Science education is often presented at school by setting up practical-based activities to stimulate children's reasoning and learning, as research clearly recognizes the role of argumentation as an inquiry-based approach common to various learning experiences for the children's achievement of high-quality results (Erduran & Jiménez-Aleixandre, 2008). However, how teachers work on semiotic aspects of argumentation is still less explored (Convertini, Arcidiacono & Miserez-Caperos, 2024). For this reason, we decided to focus on teachers' interventions in science education and on the role of different semiotic resources that are mobilized during argumentative interactions with pupils. A collaboration between teachers and researchers has been set up, with the aim of designing a device enabling teachers to work with children so that the latter can learn to think argumentatively during problem-solving situations. The following questions were addressed: How practice-based science experiences settled up by teachers shape children's argumentation in classroom? How teachers' interventions mobilizing different semiotic resources support argumentation in science? Which are the main features of children's argumentation during these practices in science education?

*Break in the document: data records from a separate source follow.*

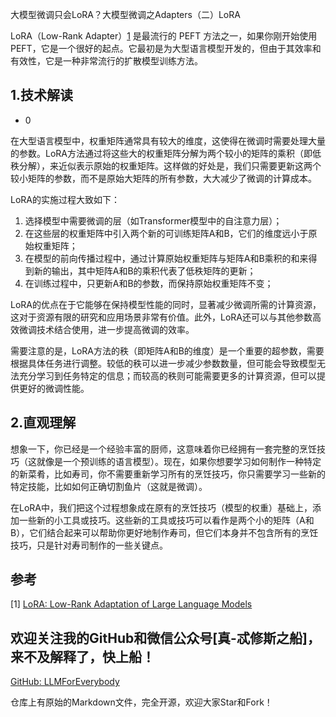 大模型微调只会LoRA？大模型微调之Adapters（二）LoRA

LoRA（Low-Rank Adapter）[1](#refer-anchor-1) 是最流行的 PEFT 方法之一，如果你刚开始使用 PEFT，它是一个很好的起点。它最初是为大型语言模型开发的，但由于其效率和有效性，它是一种非常流行的扩散模型训练方法。

## 1.技术解读

- 0

在大型语言模型中，权重矩阵通常具有较大的维度，这使得在微调时需要处理大量的参数。LoRA方法通过将这些大的权重矩阵分解为两个较小的矩阵的乘积（即低秩分解），来近似表示原始的权重矩阵。这样做的好处是，我们只需要更新这两个较小矩阵的参数，而不是原始大矩阵的所有参数，大大减少了微调的计算成本。

LoRA的实施过程大致如下：

1. 选择模型中需要微调的层（如Transformer模型中的自注意力层）；
2. 在这些层的权重矩阵中引入两个新的可训练矩阵A和B，它们的维度远小于原始权重矩阵；
3. 在模型的前向传播过程中，通过计算原始权重矩阵与矩阵A和B乘积的和来得到新的输出，其中矩阵A和B的乘积代表了低秩矩阵的更新；
4. 在训练过程中，只更新A和B的参数，而保持原始权重矩阵不变；

LoRA的优点在于它能够在保持模型性能的同时，显著减少微调所需的计算资源，这对于资源有限的研究和应用场景非常有价值。此外，LoRA还可以与其他参数高效微调技术结合使用，进一步提高微调的效率。

需要注意的是，LoRA方法的秩（即矩阵A和B的维度）是一个重要的超参数，需要根据具体任务进行调整。较低的秩可以进一步减少参数数量，但可能会导致模型无法充分学习到任务特定的信息；而较高的秩则可能需要更多的计算资源，但可以提供更好的微调性能。

## 2.直观理解

想象一下，你已经是一个经验丰富的厨师，这意味着你已经拥有一套完整的烹饪技巧（这就像是一个预训练的语言模型）。现在，如果你想要学习如何制作一种特定的新菜肴，比如寿司，你不需要重新学习所有的烹饪技巧，你只需要学习一些新的特定技能，比如如何正确切割鱼片（这就是微调）。

在LoRA中，我们把这个过程想象成在原有的烹饪技巧（模型的权重）基础上，添加一些新的小工具或技巧。这些新的工具或技巧可以看作是两个小的矩阵（A和B），它们结合起来可以帮助你更好地制作寿司，但它们本身并不包含所有的烹饪技巧，只是针对寿司制作的一些关键点。


## 参考

<div id="refer-anchor-1"></div>

[1] [LoRA: Low-Rank Adaptation of Large Language Models](https://arxiv.org/pdf/2106.09685)

## 欢迎关注我的GitHub和微信公众号[真-忒修斯之船]，来不及解释了，快上船！

[GitHub: LLMForEverybody](https://github.com/luhengshiwo/LLMForEverybody)

仓库上有原始的Markdown文件，完全开源，欢迎大家Star和Fork！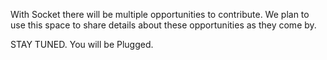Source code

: With Socket there will be multiple opportunities to contribute. We plan to use this space to share details about these opportunities as they come by.  

STAY TUNED. You will be Plugged.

In our investigation, we have involved 39 children (6-7 years old, grades 3-4) and 3 teachers, coming from two different classrooms recruited on a voluntary basis in the French speaking-part of Switzerland. Different practice-based tasks inviting children to discuss around science phenomena were video-recorded and then transcribed.
Through the lenses of the pragma-dialectical approach, we selected the argumentative discussions emerging during the observed experiences and we analyzed different semiotic resources (speech, gaze direction, deictic gestures, and position of physical objects) mobilized by the participants during their argumentative exchanges.
The findings show the crucial role of teachers in sustaining children's argumentation by the integration of different semiotic resources during the activities. This reveals the importance of mobilizing various communicative tools to favor children's learning in science education at primary school.